岩田亨の短歌工房 -斎藤茂吉・佐藤佐太郎・尾崎左永子・短歌・日本語-

短歌・日本語・斎藤茂吉・佐藤佐太郎・尾崎左永子・社会・歴史について考える

前衛短歌とは何だったのか(2)・その難解性

2010年04月04日 23時59分59秒 | 私の短歌論
前衛短歌の特徴のひとつが近代とは違った国家観にあったとすれば、二つ目はその難解性である。

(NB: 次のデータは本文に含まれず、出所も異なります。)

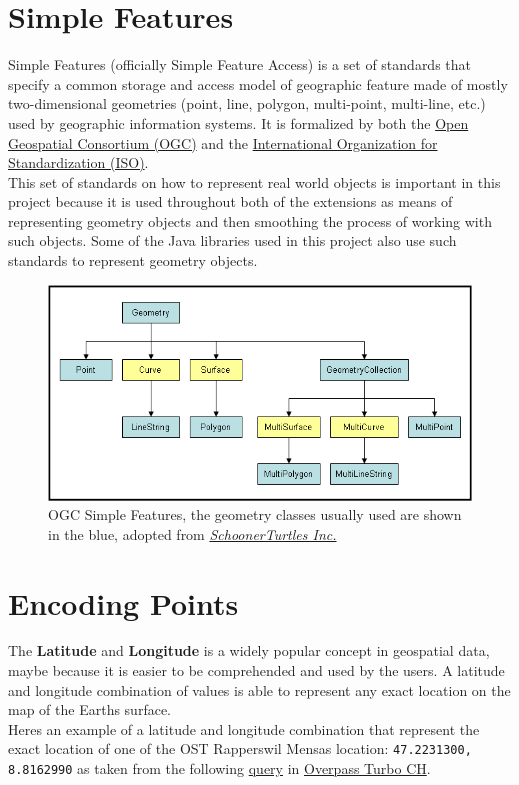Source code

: \section{Simple Features}
Simple Features (officially Simple Feature Access) is a set of standards that specify
a common storage and access model of geographic feature made of mostly
two-dimensional geometries (point, line, polygon, multi-point, multi-line, etc.)
used by geographic information systems.
It is formalized by both the \href{https://www.ogc.org/}{Open Geospatial Consortium (OGC)} and the
\href{https://www.iso.org/home.html}{International Organization for Standardization (ISO)}.~\cite{SimpleFeaturesWiki}\\
\newline
This set of standards on how to represent real world objects is important in this project because it is used throughout
both of the extensions as means of representing geometry objects and then smoothing the process of working with such objects.
Some of the Java libraries used in this project also use such standards to represent geometry objects.
\begin{figure}[H]
    \centering
    \includegraphics[width=\linewidth]{./Figures/Spatial_Data/simple_features}
    \caption{OGC Simple Features, the geometry classes usually used are shown in the blue, adopted from \href{http://gsp.humboldt.edu/Websites/BlueSpray/STUsersGuide/Scripting/Script_SimpleFeatures.html}{\textit{SchoonerTurtles Inc.}}~\cite{SchoonerTurtles}}
\end{figure}
\section{Encoding Points}
The \textbf{Latitude} and \textbf{Longitude} is a widely popular concept in geospatial data, maybe because it is easier
to be comprehended and used by the users. A latitude and longitude combination of values is able to represent any exact location on the map
of the Earth\textquotesingle s surface.\\
\newline
Here\textquotesingle s an example of a latitude and longitude combination that represent the exact location of one of the OST Rapperswil
Mensas location: \texttt{47.2231300, 8.8162990} as taken from the following
\href{http://overpass-turbo.osm.ch/?Q=area%0A%20%20%5B%22name%22%3D%22Rapperswil-Jona%22%5D-%3E.a%3B%0A(%0A%09nwr%0A%20%20%20%20(area.a)%0A%20%20%20%20%5B%22name%22%3D%22Mensa%20OST%20Campus%20Rapperswil%20Jona%22%5D%3B%0A)%3B%0Aout%20center%3B&C=47.22281;8.81693;19}{query} in
\href{http://overpass-turbo.osm.ch/}{Overpass Turbo CH}.
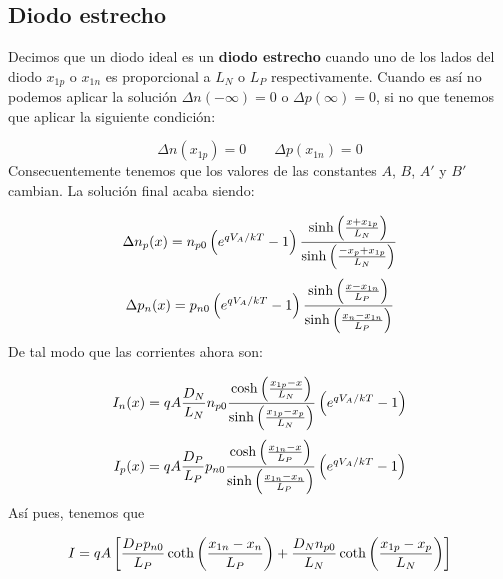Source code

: \subsection{Diodo estrecho}

Decimos que un diodo ideal es un \textbf{diodo estrecho} cuando uno de los lados del diodo $x_{1p}$ o $x_{1n}$ es proporcional a $L_N$ o $L_P$  respectivamente. Cuando es así no podemos aplicar la solución $\Delta n (-\infty) = 0$ o $\Delta p (\infty) = 0$, si no que tenemos que aplicar la siguiente condición:

\begin{equation}
    \Delta n  (x_{1p}) = 0 \qquad \Delta p (x_{1n}) = 0
\end{equation}
Consecuentemente tenemos que los valores de las constantes $A$, $B$, $A'$ y $B'$ cambian. La solución final acaba siendo:

\begin{equation}
    \Delta n_p (x) = n_{p0} \left( e^{qV_A/kT}-1 \right) \frac{\sinh \left( \frac{x+x_{1p}}{L_N} \right)}{\sinh \left( \frac{-x_{p}+x_{1p}}{L_N} \right)}
\end{equation}
\begin{equation}
    \Delta p_n (x) = p_{n0} \left( e^{qV_A/kT}-1 \right) \frac{\sinh \left( \frac{x-x_{1n}}{L_P} \right)}{\sinh \left( \frac{x_{n}-x_{1n}}{L_P} \right)}
\end{equation}
De tal modo que las corrientes ahora son:

\begin{equation}
    I_n (x) = qA \frac{D_N}{L_N} n_{p0} \frac{\cosh \left( \frac{x_{1p}-x}{L_N} \right)}{\sinh \left( \frac{x_{1p}-x_p}{L_N} \right)} \left( e^{qV_A/kT}-1 \right)
\end{equation}
\begin{equation}
    I_p (x) = qA \frac{D_P}{L_P} p_{n0}  \frac{\cosh\left( \frac{x_{1n}-x}{L_P} \right)}{\sinh \left( \frac{x_{1n}-x_n}{L_P} \right)}  \left( e^{qV_A/kT}-1 \right)
\end{equation}
Así pues, tenemos que 

\begin{equation}
    I = qA\left[ \frac{D_Pp_{n0}}{L_P} \coth \left( \frac{x_{1n}-x_n}{L_P} \right)+\frac{D_N n_{p0}}{L_N} \coth \left( \frac{x_{1p}-x_p}{L_N} \right) \right]
\end{equation}



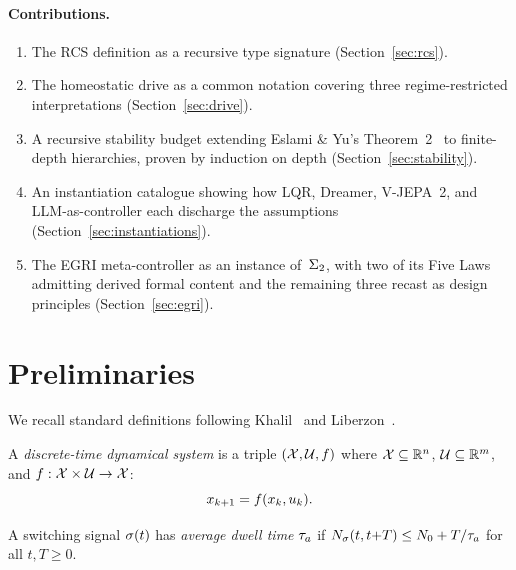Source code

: \documentclass[conference]{IEEEtran}
\begin{document}
\paragraph{Contributions.}
\begin{enumerate}
  \item The RCS definition as a recursive type signature
        (Section~\ref{sec:rcs}).
  \item The homeostatic drive as a common notation covering three
        regime-restricted interpretations (Section~\ref{sec:drive}).
  \item A recursive stability budget extending Eslami \& Yu's
        Theorem~2~\cite{eslami2026control} to finite-depth hierarchies,
        proven by induction on depth (Section~\ref{sec:stability}).
  \item An instantiation catalogue showing how LQR, Dreamer, V-JEPA~2,
        and LLM-as-controller each discharge the assumptions
        (Section~\ref{sec:instantiations}).
  \item The EGRI meta-controller as an instance of~$\rcs_2$, with two
        of its Five Laws admitting derived formal content and the
        remaining three recast as design principles
        (Section~\ref{sec:egri}).
\end{enumerate}

\section{Preliminaries}
\label{sec:prelim}

We recall standard definitions following
Khalil~\cite{khalil2002nonlinear} and
Liberzon~\cite{liberzon2003switching}.

\begin{definition}
A \emph{discrete-time dynamical system} is a triple $(\X, \U, \dyn)$ where
$\X \subseteq \setR^n$, $\U \subseteq \setR^m$, and
$\dyn : \X \times \U \to \X$:
\begin{equation}
  x_{k+1} = \dyn(x_k, u_k).
\end{equation}
\end{definition}

\begin{definition}
\label{def:dwell-time}
A switching signal $\mode(t)$ has \emph{average dwell time} $\taua$ if
$N_\mode(t, t{+}T) \leq N_0 + T/\taua$ for all $t, T \geq 0$.
\end{definition}
\end{document}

・原爆忌昏れて空地に干されたる洋傘(かうもり)が風にころがりまはる・・・塚本邦雄

・渤海のかなた瀕死の白鳥を呼び出しており電話口まで・・・岡井隆

・かわきたる桶に肥料を満たすとき黒人悲歌は大地に沈む・・・寺山修司

・ふしあはせなるいくつの貌を蔽(かく)さんに夜空にかざしし黒きかうもり・・・葛原妙子

 「かうもり」とは洋傘のことだが、高度成長期以後の僕らは使わない。この場合「不安なもの・不気味なもの・何か秘密めいたもの」の暗喩として使われている。戦中派世代に特有の用法・印象である。
 「渤海のかなた」とは中国のこと。「瀕死の白鳥」は新中国の「喩」であろう。
 そして両方に共通するのは、「暗喩」が同時に「象徴」であることだ。何かを象徴しなければ、ただの「もの珍しい言葉遣い」にすぎない。

 前衛短歌の難解性は、「象徴性を含んだ暗喩」に由来する。それゆえ前衛短歌の読みは「暗喩の理解」に鍵があるし、様々な読みを可能にするのである。